The title of Little Apple is a reference to the sobriquet applied by different characters to the novel’s principal Georg Vittorin, a 28-year-old Austrian who returns to Vienna after the Great War, having served out the war’s end in a Russian POW camp. “Little Apple” is also the title of a Russian folk song, which gained popularity during the Russian Revolution, and it describes in comic jauntiness, the meandering tale of an apple that witnesses the many scenes of Russian upheaval. And like that little apple, Georg Vittorin rolls through the grim, bloody, fractured landscape of the Bolshevik Revolution, in search of the former POW Camp Commandant Mikhail Mikhailovich Selyukov, whom he and his fellow prisoners deemed cruel and inhumane because he allowed a prisoner to die of illness. The degree to which Vittorin is personally aggrieved with Selyukov is the novel’s ironic seed, and Perutz intimates even at the beginning of the novel that Vittorin’s motive for seeking redress has less to do with Selyukov’s inhumanity than the personal affront Vittorin suffered in Selyukov’s presence.
Aboard the train back to Vienna, Vittorin and fellow returnees make a pact to avenge the dead prisoner, promising to exact Selyukov’s death. However, when they do reach Austria, everyone is more concerned with returning to civilian normalcy, even as the country is unraveling financially and politically. When Vittorin presses the others to honor their pledge, they express disinterest or mock him. Only one other man is willing to return to Russian with Vittorin, but his motives are mixed, since he’s embezzled money from his employer, a shady lawyer.
Vittorin’s access to Russia is hindered by border control bureaucracy, and his companion is held back for deportation. Once in Russia, Vittorin is held in a violent stasis by opposing Russian forces during its tumultuous October Revolution. The Tsarist’s White forces continue for almost 18 months to wage war with Lenin and Trotsky’s Red forces, and Vittorin is caught in the middle of this, trying to locate Selyukov. In the process of searching out Selyukov, Vittorin allies himself at different times with different sides, including counter-revolutionary forces independent of the White army. Vittorin is variously shot at, imprisoned, and threatened with execution. Exigencies make him temporarily a leader of a Red army division, and he leads it into a suicide charge in order to reach Selyukov.

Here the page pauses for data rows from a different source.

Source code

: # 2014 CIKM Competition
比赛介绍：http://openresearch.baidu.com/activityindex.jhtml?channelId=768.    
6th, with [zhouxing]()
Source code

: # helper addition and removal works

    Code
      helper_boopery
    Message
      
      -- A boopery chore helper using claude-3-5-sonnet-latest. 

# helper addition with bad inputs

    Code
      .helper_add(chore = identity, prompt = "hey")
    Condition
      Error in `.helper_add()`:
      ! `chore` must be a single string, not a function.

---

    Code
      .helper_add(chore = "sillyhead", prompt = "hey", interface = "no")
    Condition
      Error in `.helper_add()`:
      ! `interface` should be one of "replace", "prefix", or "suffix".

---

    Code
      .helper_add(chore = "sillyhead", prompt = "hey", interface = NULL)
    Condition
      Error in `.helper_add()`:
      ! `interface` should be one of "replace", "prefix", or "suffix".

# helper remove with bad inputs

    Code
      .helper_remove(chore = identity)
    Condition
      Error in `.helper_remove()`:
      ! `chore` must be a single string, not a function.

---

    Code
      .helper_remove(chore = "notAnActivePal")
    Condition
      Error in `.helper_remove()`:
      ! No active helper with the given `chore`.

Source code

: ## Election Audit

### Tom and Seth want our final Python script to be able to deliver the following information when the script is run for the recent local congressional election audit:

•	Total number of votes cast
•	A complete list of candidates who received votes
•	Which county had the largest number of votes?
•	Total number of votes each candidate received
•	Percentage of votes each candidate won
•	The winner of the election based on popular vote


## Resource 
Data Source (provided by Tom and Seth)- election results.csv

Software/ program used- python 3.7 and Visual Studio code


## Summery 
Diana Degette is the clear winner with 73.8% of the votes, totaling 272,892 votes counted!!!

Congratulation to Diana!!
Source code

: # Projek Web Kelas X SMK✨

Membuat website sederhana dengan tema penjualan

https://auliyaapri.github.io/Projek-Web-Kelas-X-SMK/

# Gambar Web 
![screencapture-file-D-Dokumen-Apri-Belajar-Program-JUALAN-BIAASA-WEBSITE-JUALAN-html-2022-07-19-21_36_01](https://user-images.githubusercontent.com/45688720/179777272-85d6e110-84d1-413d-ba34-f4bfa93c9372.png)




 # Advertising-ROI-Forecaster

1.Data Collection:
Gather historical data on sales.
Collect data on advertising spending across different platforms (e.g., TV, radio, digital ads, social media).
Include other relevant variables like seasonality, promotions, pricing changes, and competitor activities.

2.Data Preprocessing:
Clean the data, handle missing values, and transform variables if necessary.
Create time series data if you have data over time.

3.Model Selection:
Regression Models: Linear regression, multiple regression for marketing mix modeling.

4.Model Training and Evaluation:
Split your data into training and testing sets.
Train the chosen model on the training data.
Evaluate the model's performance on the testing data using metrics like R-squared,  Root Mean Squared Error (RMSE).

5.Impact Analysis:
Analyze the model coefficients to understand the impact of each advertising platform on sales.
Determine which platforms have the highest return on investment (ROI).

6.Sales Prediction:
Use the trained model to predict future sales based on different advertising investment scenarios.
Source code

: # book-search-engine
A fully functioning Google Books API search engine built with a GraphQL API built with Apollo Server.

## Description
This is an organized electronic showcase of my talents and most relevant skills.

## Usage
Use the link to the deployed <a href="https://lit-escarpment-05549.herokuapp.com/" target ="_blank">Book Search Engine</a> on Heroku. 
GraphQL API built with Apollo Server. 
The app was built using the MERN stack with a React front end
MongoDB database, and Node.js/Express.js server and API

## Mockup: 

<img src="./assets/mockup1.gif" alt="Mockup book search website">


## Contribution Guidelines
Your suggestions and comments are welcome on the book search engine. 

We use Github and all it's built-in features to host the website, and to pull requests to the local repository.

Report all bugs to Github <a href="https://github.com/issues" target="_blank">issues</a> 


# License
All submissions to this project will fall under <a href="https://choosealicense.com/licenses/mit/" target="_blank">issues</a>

After Russia’s eventual submission to Bolshevik forces, Vittorin’s subsequent search for Selyukov takes him to Italy and Turkey, where in Constantinople he assumes for a while a gigolo’s existence. More travels and travails follow, and he finds himself derelict in Paris, where he encounters his Austrian girlfriend on the arm of another man. He discovers in Paris that there is a registry of Russian refugees, and he tracks Selyukov to an address in Vienna. Two years have elapsed, and he’s suffered so much—having given up his family, his fiancee, and his career, living as a beggar, laborer, soldier, sick with fever and typhoid, almost always near starvation—that he recognizes the exquisite irony: by staying put in Vienna he might have simply waited out Selyukov’s arrival. When he reaches Vienna to finally confront Selyukov, he finds that the former proud, cruel commandant has been reduced to a scrabbling life as a carver and maker of Russian toys and tchotchkes. Further, Selyukov does not recognize Vittorin, much less remember the personal slight that so enraged Vittorin and made his quest for revenge an international manhunt.
After this interview with the former Russian POW commandant and his former orderly, Vittorin suddenly realizes that there is no point, that the whole affair, the two years of fevered passion are at an end. He knows that he will simply settle into a civilian life, and he dismisses the two years as if they were no more than the raindrops he unconsciously strikes off his coat.
The novel’s concluding ironies—particularly that Selyukov awaits Vittorin in Vienna—are intimated early in the novel, so it is not for a dramatic climax that one reads this novel. Instead, Perutz is concerned with creating a picaresque landscape that enables his little rolling apple, Vittorin, to blithely ignore his fate, that no matter what the circumstances around him, he—the apple—will be eaten in the end. It’s a fun conceit, and there is some pleasure in observing Vittorin’s obsessive drive to complete his mission, which hinges on such a tenuous pretext, a dismissive verbal slight. Perutz observes that the two years of obsession were pointless, that taking umbrage in fact made life worse for Vittorin and those around him. For readers, however, the little apple’s rolling course offers a vibrant primer—an eastern European perspective—on the chaos of the Bolshevik Revolution.